Only the goal attack and goal shooter are able to score goals directly, and this may only be done from the inside of the semicircle. The job of the goal defence and goal keeper is to block the goal attack and goal shooter from shooting; however, they must be three feet or more away from the landing foot of the shooter, otherwise it is called an obstruction. In this penalty situation, the goal keeper or goal defence must stand by the shooter's side for a penalty pass or shot, and must remain out of play until the ball is thrown. A ball that passes through the hoop, but has been thrown either from outside the circle or by a player other than the two shooters, is deemed a "no goal". Furthermore, a shooter (GA or GS) may not shoot for a goal if a "free pass" has been awarded for an infringement such as stepping, offside, or using the post.

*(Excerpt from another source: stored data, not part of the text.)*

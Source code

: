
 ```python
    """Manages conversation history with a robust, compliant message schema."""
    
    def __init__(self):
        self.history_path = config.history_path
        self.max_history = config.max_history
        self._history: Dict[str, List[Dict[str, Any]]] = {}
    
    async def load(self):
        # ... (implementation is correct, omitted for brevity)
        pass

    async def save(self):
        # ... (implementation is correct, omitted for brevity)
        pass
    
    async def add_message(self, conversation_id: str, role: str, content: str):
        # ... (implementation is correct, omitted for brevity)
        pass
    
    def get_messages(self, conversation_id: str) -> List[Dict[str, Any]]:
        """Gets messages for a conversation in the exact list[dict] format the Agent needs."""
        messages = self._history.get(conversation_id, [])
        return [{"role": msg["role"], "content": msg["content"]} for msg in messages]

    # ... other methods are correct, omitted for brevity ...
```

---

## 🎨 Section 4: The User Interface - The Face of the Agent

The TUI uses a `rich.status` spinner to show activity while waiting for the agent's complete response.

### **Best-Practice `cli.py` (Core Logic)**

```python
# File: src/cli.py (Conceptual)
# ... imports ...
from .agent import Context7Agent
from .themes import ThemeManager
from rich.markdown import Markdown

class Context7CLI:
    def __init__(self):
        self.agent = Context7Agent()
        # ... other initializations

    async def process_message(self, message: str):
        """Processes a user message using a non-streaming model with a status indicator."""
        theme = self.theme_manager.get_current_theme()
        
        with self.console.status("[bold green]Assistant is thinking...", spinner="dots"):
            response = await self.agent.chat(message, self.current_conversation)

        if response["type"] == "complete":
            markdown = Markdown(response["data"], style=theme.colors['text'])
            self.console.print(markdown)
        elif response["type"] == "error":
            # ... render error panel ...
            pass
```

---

If a player completely misses a shot, the player may not catch it; if they do, it is called a "replay", and a free pass is awarded to the other team.
If the ball is deflected off the goal keeper or goal defence and goes through the goal ring, it is a no goal and play continues.

==History of the rules==

In 1893, Martina Bergman-Österberg informally introduced one version of basketball to her female physical training students at the Hampstead Physical Training College in London, after having seen the game being played in the United States. The rules of this game were modified at Madame Österberg's college over several years. Substantial revisions were made during a visit in 1897 from another American teacher, Miss Porter, who introduced rules from women's basketball in the United States; the game also moved outdoors onto grass courts, the playing court was divided into three zones, and the baskets were replaced with rings that had nets. By 1960, the rules of netball were standardised internationally. An international governing body was formed to oversee the sport globally, now called the International Netball Federation (INF).

At the INF Congress 2013 in Glasgow, the INF announced that the Rules of Netball would be freely available online for individual use to assist the growth and development of the sport.